#### The problem:
Exact copy, pictures excluded: reproduce every record below.

#### Exercise material:
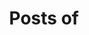 ---
view: author
lang: en
title: Posts of
description: 
name: Mark Stacey
nickname: mgs
role: Author
avatar: /autores/mgs.jpg
created_at: 2019-04-22
social:
  - name: twitter
    url: https://twitter.com/
  - name: github
    url: https://github.com/MarkGStacey
  - name: site
    url: https://github.com/MarkGStacey
meta:
  - property: og:image
    content: https://ktquez.com/autores/visual.png
  - name: twitter:image
    content: https://ktquez.com/autores/mgs.jpg
---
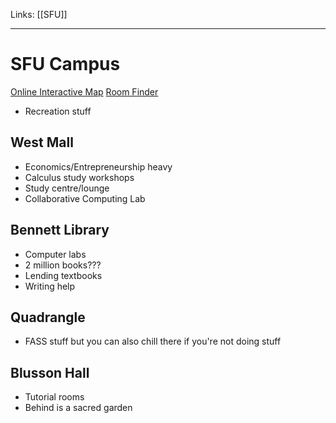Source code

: Links: [[SFU]]
___
# SFU Campus
[Online Interactive Map](https://sfu.hostexp.com/)
[Room Finder](https://roomfinder.sfu.ca/apps/sfuroomfinder_web/)
- Recreation stuff
## West Mall
- Economics/Entrepreneurship heavy
- Calculus study workshops
- Study centre/lounge
- Collaborative Computing Lab
## Bennett Library
- Computer labs
- 2 million books???
- Lending textbooks
- Writing help
## Quadrangle
- FASS stuff but you can also chill there if you're not doing stuff
## Blusson Hall
- Tutorial rooms
- Behind is a sacred garden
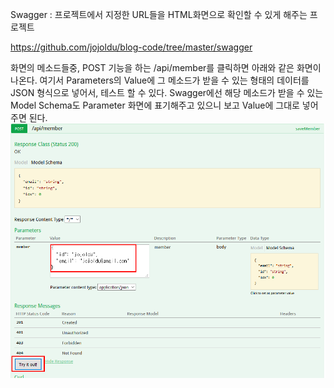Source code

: Swagger : 프로젝트에서 지정한 URL들을 HTML화면으로 확인할 수 있게 해주는 프로젝트

https://github.com/jojoldu/blog-code/tree/master/swagger

화면의 메소드들중, POST 기능을 하는 /api/member를 클릭하면 아래와 같은 화면이 나온다. 
여기서 Parameters의 Value에 그 메소드가 받을 수 있는 형태의 데이터를 JSON 형식으로 넣어서, 테스트 할 수 있다.
Swagger에선 해당 메소드가 받을 수 있는 Model Schema도 Parameter 화면에 표기해주고 있으니 보고 Value에 그대로 넣어주면 된다.
![ex_screenshot](./img/post-test.png)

#### Result of this exercise:
 ---
view: author
lang: en
title: Posts of
description: 
name: Mark Stacey
nickname: mgs
role: Author
avatar: /autores/mgs.jpg
created_at: 2019-04-22
social:
  - name: twitter
    url: https://twitter.com/
  - name: github
    url: https://github.com/MarkGStacey
  - name: site
    url: https://github.com/MarkGStacey
meta:
  - property: og:image
    content: https://ktquez.com/autores/visual.png
  - name: twitter:image
    content: https://ktquez.com/autores/mgs.jpg
---
Source code

: Links: [[SFU]]
___
# SFU Campus
[Online Interactive Map](https://sfu.hostexp.com/)
[Room Finder](https://roomfinder.sfu.ca/apps/sfuroomfinder_web/)
- Recreation stuff
## West Mall
- Economics/Entrepreneurship heavy
- Calculus study workshops
- Study centre/lounge
- Collaborative Computing Lab
## Bennett Library
- Computer labs
- 2 million books???
- Lending textbooks
- Writing help
## Quadrangle
- FASS stuff but you can also chill there if you're not doing stuff
## Blusson Hall
- Tutorial rooms
- Behind is a sacred garden
Source code

: Swagger : 프로젝트에서 지정한 URL들을 HTML화면으로 확인할 수 있게 해주는 프로젝트

https://github.com/jojoldu/blog-code/tree/master/swagger

화면의 메소드들중, POST 기능을 하는 /api/member를 클릭하면 아래와 같은 화면이 나온다. 
여기서 Parameters의 Value에 그 메소드가 받을 수 있는 형태의 데이터를 JSON 형식으로 넣어서, 테스트 할 수 있다.
Swagger에선 해당 메소드가 받을 수 있는 Model Schema도 Parameter 화면에 표기해주고 있으니 보고 Value에 그대로 넣어주면 된다.
![ex_screenshot](./img/post-test.png)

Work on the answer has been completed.